実効性評価とは、PDCAサイクルのcheck(評価)であり、教育システムとしての評価である。教育訓練が実際の作業において有効であるかであり、教育の方法、内容、時間、頻度、教育を受けた者の理解度の評価方法及びその指導者自身への評価であり、教育訓練のシステムとしての評価である。


 では、この教育訓練を受けた者が10人おり、そのうち1人が作業のミスをし、逸脱(ヒューマンエラー)を起こしたとき、この教育の実効性はなかったといえるであろうか。実効性評価の判定基準を設けることは困難である。それは、すべての受講者に対して、100%の教育訓練は存在しないからである。人間は一人一人異なっており、機械ではない。装置は点検校正やバリデーションにより、その効果を判定できるが、人間は、個々の性格や得意、不得意があり、同じ人であっても、その時の体調等により作業も一律とはならない。学校等での勉強に得意、不得意があるように、一つの教育訓練方法で万能なものは存在するはずがない。だからこそ、人材としての才能を見極め、適材適所の人事が必要なことは、GMPにおいても変わらない。その技能(スキル)を見極め、評価することがマネジメントである。

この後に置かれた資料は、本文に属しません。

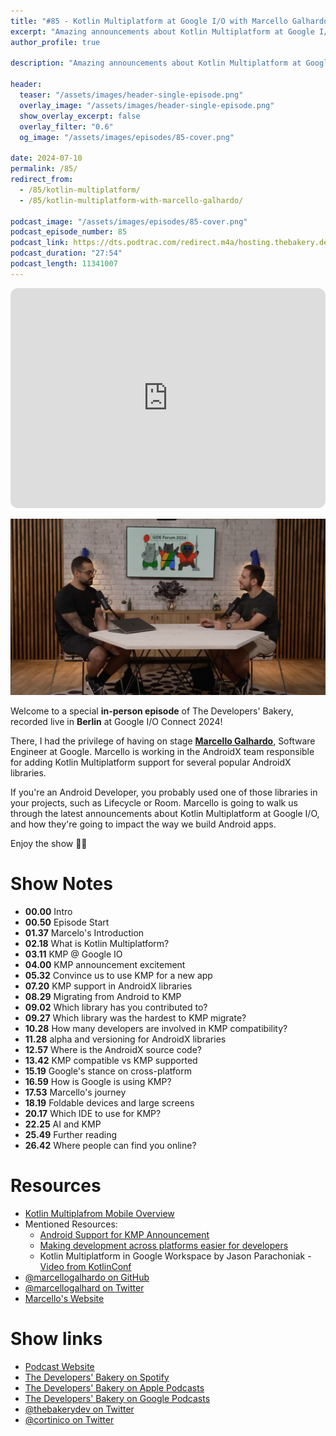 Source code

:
 ```yaml
---
title: "#85 - Kotlin Multiplatform at Google I/O with Marcello Galhardo"
excerpt: "Amazing announcements about Kotlin Multiplatform at Google I/O 2024"
author_profile: true

description: "Amazing announcements about Kotlin Multiplatform at Google I/O 2024"

header:
  teaser: "/assets/images/header-single-episode.png"
  overlay_image: "/assets/images/header-single-episode.png"
  show_overlay_excerpt: false
  overlay_filter: "0.6"
  og_image: "/assets/images/episodes/85-cover.png"

date: 2024-07-10
permalink: /85/
redirect_from:
  - /85/kotlin-multiplatform/
  - /85/kotlin-multiplatform-with-marcello-galhardo/

podcast_image: "/assets/images/episodes/85-cover.png"
podcast_episode_number: 85
podcast_link: https://dts.podtrac.com/redirect.m4a/hosting.thebakery.dev/85-thedevelopersbakery-kmp.m4a
podcast_duration: "27:54"
podcast_length: 11341007
---
```


<iframe style="border-radius:12px" src="https://open.spotify.com/embed/episode/6QqTqenPEp3EwwFQ8fCCFu?utm_source=generator" width="100%" height="352" frameBorder="0" allowfullscreen="" allow="autoplay; clipboard-write; encrypted-media; fullscreen; picture-in-picture" loading="lazy"></iframe>

![io connect photo](/assets/images/posts/ioconnect24.jpg)

Welcome to a special **in-person episode** of The Developers' Bakery, recorded live in **Berlin** at Google I/O Connect 2024!

There, I had the privilege of having on stage [**Marcello Galhardo**](https://twitter.com/marcellogalhard), Software Engineer at Google. Marcello is working in the AndroidX team responsible for adding Kotlin Multiplatform support for several popular AndroidX libraries.

If you're an Android Developer, you probably used one of those libraries in your projects, such as Lifecycle or Room. Marcello is going to walk us through the latest announcements about Kotlin Multiplatform at Google I/O, and how they're going to impact the way we build Android apps.

Enjoy the show 👨‍🍳

# Show Notes

- **00.00** Intro
- **00.50** Episode Start
- **01.37** Marcelo's Introduction
- **02.18** What is Kotlin Multiplatform?
- **03.11** KMP @ Google IO
- **04.00** KMP announcement excitement
- **05.32** Convince us to use KMP for a new app
- **07.20** KMP support in AndroidX libraries
- **08.29** Migrating from Android to KMP
- **09.02** Which library has you contributed to?
- **09.27** Which library was the hardest to KMP migrate?
- **10.28** How many developers are involved in KMP compatibility?
- **11.28** alpha and versioning for AndroidX libraries
- **12.57** Where is the AndroidX source code?
- **13.42** KMP compatible vs KMP supported
- **15.19** Google's stance on cross-platform
- **16.59** How is Google is using KMP?
- **17.53** Marcello's journey
- **18.19** Foldable devices and large screens
- **20.17** Which IDE to use for KMP?
- **22.25** AI and KMP
- **25.49** Further reading
- **26.42** Where people can find you online?

# Resources

- <i class="fas fa-link"></i> [Kotlin Multiplafrom Mobile Overview](https://developer.android.com/kotlin/multiplatform)
- Mentioned Resources:
  - <i class="fas fa-link"></i> [Android Support for KMP Announcement](https://android-developers.googleblog.com/2024/05/android-support-for-kotlin-multiplatform-to-share-business-logic-across-mobile-web-server-desktop.html)
  - <i class="fas fa-link"></i> [Making development across platforms easier for developers](https://developers.googleblog.com/en/making-development-across-platforms-easier-for-developers/)
  - <i class="fab fa-youtube"></i> Kotlin Multiplatform in Google Workspace by Jason Parachoniak - [Video from KotlinConf](https://kotlinconf.com/talks/581520/)
- <i class="fab fa-github"></i> [@marcellogalhardo on GitHub](https://github.com/marcellogalhardo)
- <i class="fab fa-twitter"></i> [@marcellogalhard on Twitter](https://twitter.com/marcellogalhard)
- <i class="fas fa-link"></i> [Marcello's Website](https://marcellogalhardo.dev/)

# Show links

- <i class="fas fa-link"></i> [Podcast Website](https://thebakery.dev)
- <i class="fab fa-spotify"></i> [The Developers' Bakery on Spotify](https://open.spotify.com/show/4jV6Yoz7D38sZJlYMzJm3k?si=AL3ske_0R_CKlEScMhYhug)
- <i class="fas fa-podcast"></i> [The Developers' Bakery on Apple Podcasts](https://podcasts.apple.com/us/podcast/the-developers-bakery/id1542849034)
- <i class="fab fa-google-play"></i> [The Developers' Bakery on Google Podcasts](https://podcasts.google.com/feed/aHR0cHM6Ly90aGViYWtlcnkuZGV2L3BvZGNhc3QueG1s)
- <i class="fab fa-twitter"></i> [@thebakerydev on Twitter](https://twitter.com/thebakerydev)
- <i class="fab fa-twitter"></i> [@cortinico on Twitter](https://twitter.com/cortinico)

教育訓練において、重要なことは、各プロセスにおいて、必要な技能(スキル)を明確にして、そのプロセスのプロフェッショナルを養成することにある。その養成のための指導者は、そのプロセスを十分に理解し、各作業者に合わせた教育指導できる能力を有していなければならない。つまり、その指導者に対する評価を行うことが実効性の評価となる。教育訓練指導者に対する認定制度は必須とすべきである。しかし、すべてのプロセスに必ず必要ではない。それは、その製造所における重要な工程であり、特別な技能がいるプロセスである。供給者管理における監査員や自己点検における点検者は、認定制度とすべきである。しかし、その監査のポイントは、監査員が一律な見方をするのではなく、得意な技術を持っていることが重要である。コンピュータに詳しい者、微生物に詳しい者、水の管理に詳しい者、空調管理に詳しい者、品質システムに詳しい者など、多種多様であっていい。それは、品質の維持、管理の方法も多種多様であるからである。自分自身がこれまで行ってきた管理方法と他の製造所の管理方法の違いを知ることも教育訓練の一つとなる。実際、私自身も、多くの製造所に査察し、いろいろと議論しながら、各製造所のGMP管理を学んできた。だからこそ、監査員は、経験が重要であり、多面的な見方ができる能力が必要である。
 1つのヒューマンエラーがあったからと、教育訓練の実効性がなかったと評価すべきでない。ただし、そのエラーを起こした作業者に対しての評価はどのような結果であったかは確認すべきである。その教育訓練により、スキルの習得ができていないと判断されたのに、作業についたのなら、その作業にあたらせたことが問題である。スキルを習得したと判断したのなら、その判断方法が悪かったのかもしれない。その時の教育訓練の記録について、分析することが必要である。安易に教育訓練の不足と結論すべきではない。